Count the lines in the records below that contain the word "hand", and reply with only that number.

======== Record excerpts

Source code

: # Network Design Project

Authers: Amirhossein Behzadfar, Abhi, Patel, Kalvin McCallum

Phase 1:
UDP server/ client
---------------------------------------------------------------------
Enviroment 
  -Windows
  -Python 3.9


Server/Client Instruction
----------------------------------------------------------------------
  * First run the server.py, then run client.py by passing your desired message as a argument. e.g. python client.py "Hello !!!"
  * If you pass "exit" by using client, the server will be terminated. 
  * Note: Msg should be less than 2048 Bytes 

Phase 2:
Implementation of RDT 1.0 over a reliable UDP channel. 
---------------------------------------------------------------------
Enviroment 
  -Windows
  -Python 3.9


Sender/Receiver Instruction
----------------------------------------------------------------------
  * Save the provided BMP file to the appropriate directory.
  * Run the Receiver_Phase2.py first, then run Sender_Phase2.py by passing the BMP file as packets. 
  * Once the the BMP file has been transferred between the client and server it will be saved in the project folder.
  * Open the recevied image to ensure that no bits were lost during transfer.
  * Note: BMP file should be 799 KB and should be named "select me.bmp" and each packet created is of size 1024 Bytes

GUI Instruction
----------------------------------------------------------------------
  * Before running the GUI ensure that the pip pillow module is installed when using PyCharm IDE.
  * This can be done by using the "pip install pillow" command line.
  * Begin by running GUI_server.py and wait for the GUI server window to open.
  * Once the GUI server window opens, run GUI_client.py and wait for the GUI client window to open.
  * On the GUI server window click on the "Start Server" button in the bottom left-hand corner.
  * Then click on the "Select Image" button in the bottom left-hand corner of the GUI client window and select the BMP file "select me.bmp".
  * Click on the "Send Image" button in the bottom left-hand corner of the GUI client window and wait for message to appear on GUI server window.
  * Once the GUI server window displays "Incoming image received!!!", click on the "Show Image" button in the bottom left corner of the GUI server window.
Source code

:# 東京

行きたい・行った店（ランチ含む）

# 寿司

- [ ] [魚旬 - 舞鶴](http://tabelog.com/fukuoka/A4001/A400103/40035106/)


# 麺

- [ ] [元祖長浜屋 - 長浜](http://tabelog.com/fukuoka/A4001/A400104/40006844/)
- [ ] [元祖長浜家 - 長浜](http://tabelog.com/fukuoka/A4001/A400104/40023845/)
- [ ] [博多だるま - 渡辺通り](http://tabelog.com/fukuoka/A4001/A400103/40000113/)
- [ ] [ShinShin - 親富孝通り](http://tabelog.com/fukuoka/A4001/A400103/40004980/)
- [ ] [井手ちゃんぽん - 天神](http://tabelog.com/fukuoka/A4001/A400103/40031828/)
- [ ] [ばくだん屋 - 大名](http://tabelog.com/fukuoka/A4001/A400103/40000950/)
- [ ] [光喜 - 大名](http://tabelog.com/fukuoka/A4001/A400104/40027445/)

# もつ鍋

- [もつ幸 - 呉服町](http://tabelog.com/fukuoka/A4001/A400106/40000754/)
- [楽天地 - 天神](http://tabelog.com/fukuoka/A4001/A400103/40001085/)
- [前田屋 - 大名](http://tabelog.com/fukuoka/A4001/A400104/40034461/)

================

Written response:
3